A real estate “pro forma” is a look into the future for a particular piece of property.
Investors use “pro formas” as a tool to make assessments about a project’s anticipated use, its anticipated costs, its anticipated revenues and its anticipated cash flows and return on investment, They create a financial picture of a property so that investors can “see” into the future and make decisions about whether to become involved in a project and its use at a particular time.
What is a Pro Forma?
Pro forma is a Latin term meaning “for the sake of form.”
Pro formas are often created in Excel spreadsheet software and take on different “forms” depending on whether the property in question is new vs. existing and whether the intended use is for office, retail, medical, educational, governmental, industrial, residential single-family, multi-family or manufacturing.
Fundamentally, pro formas are a project’s cash flow projections. This includes all the costs, all the anticipated revenues, when the costs and revenues will be realized, and the project s anticipated positive cash flows that would be available to investors if all the assumptions are correct.
With this information investors make a decision about a project’s viability given their current situation and location in the business cycle.
What are the components of a pro forma?
The actual components of a pro forma vary from project to project and from usage to usage. However, every pro forma will have basic components such as:
- hard and soft costs for construction and land
- anticipated revenues from either sales or leasing
- anticipated timelines for realizing those revenues
- projected monthly expenses to operate and maintain the project post-construction including taxes
- ROI analysis
Another way to look at the components of a pro forma is to review the information that goes into one at various phases of the development process: Pre-development, Construction and Post Construction/Operations.

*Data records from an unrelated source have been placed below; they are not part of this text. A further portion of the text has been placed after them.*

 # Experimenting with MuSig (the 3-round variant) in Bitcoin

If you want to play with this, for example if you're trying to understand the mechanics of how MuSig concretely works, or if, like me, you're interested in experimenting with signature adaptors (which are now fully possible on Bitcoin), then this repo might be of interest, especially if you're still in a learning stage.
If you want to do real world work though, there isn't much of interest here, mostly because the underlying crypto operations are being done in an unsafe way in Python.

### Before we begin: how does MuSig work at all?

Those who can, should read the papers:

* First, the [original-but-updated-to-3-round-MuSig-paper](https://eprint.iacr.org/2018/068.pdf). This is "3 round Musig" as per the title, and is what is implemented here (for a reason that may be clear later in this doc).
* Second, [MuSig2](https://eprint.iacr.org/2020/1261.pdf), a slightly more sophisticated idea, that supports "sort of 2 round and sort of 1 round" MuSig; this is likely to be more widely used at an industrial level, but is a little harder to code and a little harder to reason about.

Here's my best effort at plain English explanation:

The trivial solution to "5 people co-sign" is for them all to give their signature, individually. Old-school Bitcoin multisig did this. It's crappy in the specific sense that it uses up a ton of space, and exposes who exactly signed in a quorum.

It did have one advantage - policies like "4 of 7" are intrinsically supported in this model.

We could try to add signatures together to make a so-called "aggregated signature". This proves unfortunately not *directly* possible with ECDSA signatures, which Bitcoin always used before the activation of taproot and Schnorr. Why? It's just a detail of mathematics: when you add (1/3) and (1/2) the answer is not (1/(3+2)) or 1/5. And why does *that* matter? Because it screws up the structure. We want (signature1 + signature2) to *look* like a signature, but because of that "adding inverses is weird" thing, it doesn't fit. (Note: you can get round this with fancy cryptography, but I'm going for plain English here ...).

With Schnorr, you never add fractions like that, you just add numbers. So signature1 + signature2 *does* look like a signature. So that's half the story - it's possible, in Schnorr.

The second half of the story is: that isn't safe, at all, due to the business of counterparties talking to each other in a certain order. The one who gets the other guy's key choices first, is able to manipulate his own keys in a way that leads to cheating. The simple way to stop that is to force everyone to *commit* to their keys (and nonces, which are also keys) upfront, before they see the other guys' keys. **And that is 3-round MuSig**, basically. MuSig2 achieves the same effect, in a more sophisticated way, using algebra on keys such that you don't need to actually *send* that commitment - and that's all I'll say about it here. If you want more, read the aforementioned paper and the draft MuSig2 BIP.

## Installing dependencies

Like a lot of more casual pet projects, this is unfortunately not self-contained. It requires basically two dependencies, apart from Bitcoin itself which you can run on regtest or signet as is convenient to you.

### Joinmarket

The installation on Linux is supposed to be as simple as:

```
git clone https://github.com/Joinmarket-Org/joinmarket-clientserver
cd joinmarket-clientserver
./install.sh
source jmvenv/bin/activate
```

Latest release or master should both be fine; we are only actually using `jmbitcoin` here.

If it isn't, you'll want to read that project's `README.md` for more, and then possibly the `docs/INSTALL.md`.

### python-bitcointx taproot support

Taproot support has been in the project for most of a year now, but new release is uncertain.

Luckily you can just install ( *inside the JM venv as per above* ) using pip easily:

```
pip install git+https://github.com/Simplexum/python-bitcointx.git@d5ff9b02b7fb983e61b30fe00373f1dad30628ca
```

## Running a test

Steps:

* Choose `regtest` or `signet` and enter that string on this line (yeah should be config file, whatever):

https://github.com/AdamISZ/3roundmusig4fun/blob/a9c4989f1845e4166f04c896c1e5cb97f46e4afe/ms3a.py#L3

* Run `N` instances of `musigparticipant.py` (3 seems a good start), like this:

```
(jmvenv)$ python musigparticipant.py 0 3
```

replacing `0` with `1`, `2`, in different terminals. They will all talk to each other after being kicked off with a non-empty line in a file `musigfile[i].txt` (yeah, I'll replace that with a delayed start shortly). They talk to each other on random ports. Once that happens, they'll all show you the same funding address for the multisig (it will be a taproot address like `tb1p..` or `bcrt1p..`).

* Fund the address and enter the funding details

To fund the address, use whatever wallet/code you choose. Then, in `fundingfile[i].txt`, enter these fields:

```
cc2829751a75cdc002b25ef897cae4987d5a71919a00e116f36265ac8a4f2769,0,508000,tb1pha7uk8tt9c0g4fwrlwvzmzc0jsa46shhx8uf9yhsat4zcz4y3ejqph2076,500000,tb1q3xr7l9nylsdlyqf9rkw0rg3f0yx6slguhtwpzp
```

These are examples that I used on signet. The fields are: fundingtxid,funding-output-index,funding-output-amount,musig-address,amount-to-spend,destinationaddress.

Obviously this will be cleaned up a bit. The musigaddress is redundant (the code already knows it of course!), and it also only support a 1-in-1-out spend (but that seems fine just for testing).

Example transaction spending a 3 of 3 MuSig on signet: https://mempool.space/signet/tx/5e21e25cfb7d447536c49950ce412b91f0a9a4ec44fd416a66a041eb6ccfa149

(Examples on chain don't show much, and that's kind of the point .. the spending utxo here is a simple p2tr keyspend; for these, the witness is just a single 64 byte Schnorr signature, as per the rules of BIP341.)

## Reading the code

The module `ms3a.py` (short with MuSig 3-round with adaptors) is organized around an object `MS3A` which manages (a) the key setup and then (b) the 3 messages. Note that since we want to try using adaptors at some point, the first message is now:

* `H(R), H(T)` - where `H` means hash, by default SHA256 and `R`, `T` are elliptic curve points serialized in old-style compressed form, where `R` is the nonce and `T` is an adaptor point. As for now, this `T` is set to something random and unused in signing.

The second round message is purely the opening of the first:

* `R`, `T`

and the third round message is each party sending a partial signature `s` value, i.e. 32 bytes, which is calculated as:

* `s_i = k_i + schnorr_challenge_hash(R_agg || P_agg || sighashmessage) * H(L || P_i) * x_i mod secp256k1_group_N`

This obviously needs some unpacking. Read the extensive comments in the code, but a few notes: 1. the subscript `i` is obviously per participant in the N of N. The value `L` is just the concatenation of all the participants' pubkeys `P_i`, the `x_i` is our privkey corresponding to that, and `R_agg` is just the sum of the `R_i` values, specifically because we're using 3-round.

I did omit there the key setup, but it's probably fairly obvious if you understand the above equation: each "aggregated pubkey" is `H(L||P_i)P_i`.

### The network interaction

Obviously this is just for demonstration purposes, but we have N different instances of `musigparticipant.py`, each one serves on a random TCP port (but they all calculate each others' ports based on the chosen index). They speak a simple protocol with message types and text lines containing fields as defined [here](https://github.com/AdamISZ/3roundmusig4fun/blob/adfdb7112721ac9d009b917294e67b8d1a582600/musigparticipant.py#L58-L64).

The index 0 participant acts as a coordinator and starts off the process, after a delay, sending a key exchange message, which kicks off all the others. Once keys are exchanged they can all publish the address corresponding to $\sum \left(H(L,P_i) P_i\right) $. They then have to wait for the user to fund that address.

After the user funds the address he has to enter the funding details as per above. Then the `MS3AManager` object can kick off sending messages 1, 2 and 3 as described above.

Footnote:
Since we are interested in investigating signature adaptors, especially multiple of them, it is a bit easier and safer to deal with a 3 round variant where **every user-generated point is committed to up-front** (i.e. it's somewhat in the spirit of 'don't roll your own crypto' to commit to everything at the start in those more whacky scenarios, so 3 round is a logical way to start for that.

The Pre-Development phase includes Planning and Initiation and Feasibility.
In Planning anticipated costs include the soft costs of data collection: developmental, environmental, and governmental including the costs of studies and surveys, design, and the development of project objectives and identification of major issues.
Feasibility includes the soft costs of data analysis and recommendations such as supply, demand, growth rates, sales pricing or leasing rates, and absorption rates. With the design comes operating performance projections such as the type of project, number of units, timing of units coming online, anticipated operating revenues, construction hard costs, and anticipated operating expenses.
Another part of Feasibility is the financial analysis which includes the costs of initial project financing: Equity, Debt, Ownership, Terms, and Structures.
The pro forma for the Construction Phase of the development process includes timelines and the hard and soft costs of actually constructing the project.
Hard costs are often referred to as the “brick and mortar costs.” Examples of hard costs would be raw materials, labor, and fixed equipment and interior finish. Examples of soft costs are legal fees, architectural fees, indirect labor, consultant fees, surveys, permits cost of inspections and cost of construction financing.
The pro forma for the Post Construction / Operations phase of development includes anticipated revenues from sales, leasing, retail, parking, etc. and the anticipated expenses for the operation of the project, cleaning, maintenance (both interior and exterior including seasonal adjustments), and replacement of furnishings over time.
Important items to include in the expenses are repairs, vacancy loss including the painting, cleaning and repairs needed when a tenant moves out, property management fees. And miscellaneous fees which can include legal, advertising costs and taxes.
The Post-Construction “operations” phase of the development process is where many pro formas can go wrong. Areas to watch out for include the revenue side of the equation — overly zealous sales or rent projections, unanticipated competition that drives the price down, changes in the economy, and pandemics.
On the expense side, there is a tendency to underestimate expenses. Marketing and advertising come in over budget, reserves for repairs and maintenance are under budget, maintenance costs go up, HVAC repairs are not under warranty, vacancy loss is higher than anticipated, property management fees are higher, taxes go up, receivables take longer to collect, etc.
Remember, fundamentally, a pro forma is a best guess at anticipated expenses and revenues. And that reality, generally, does not like to cooperate with our projections about the future. So a conservative posture is prudent in developing all of the assumptions that go into a pro forma. Make sure the grounding for your assumptions are solid – not overly optimistic, not overly conservation.
Once all the numbers are in, common financial or ROI analysis in pro formas include Gross Potential income, Capitalization, Net Operating Income, Net Cash Flow, Return on Cost, Internal Rate of Return and Discounted Cash Flow.
With ROI projections real estate investors can compare real estate projects. They use them to avoid making poor or ineffective investments. They use them to “see” in real terms, the opportunities of various real estate projects.
But remember, a pro forma is only as good as the numbers and assumptions that go into one. For this reason all assumptions should be checked with experts, such as the DAE Group, to make sure the interpretations, numbers and scheduling reflect reality and not fantasy.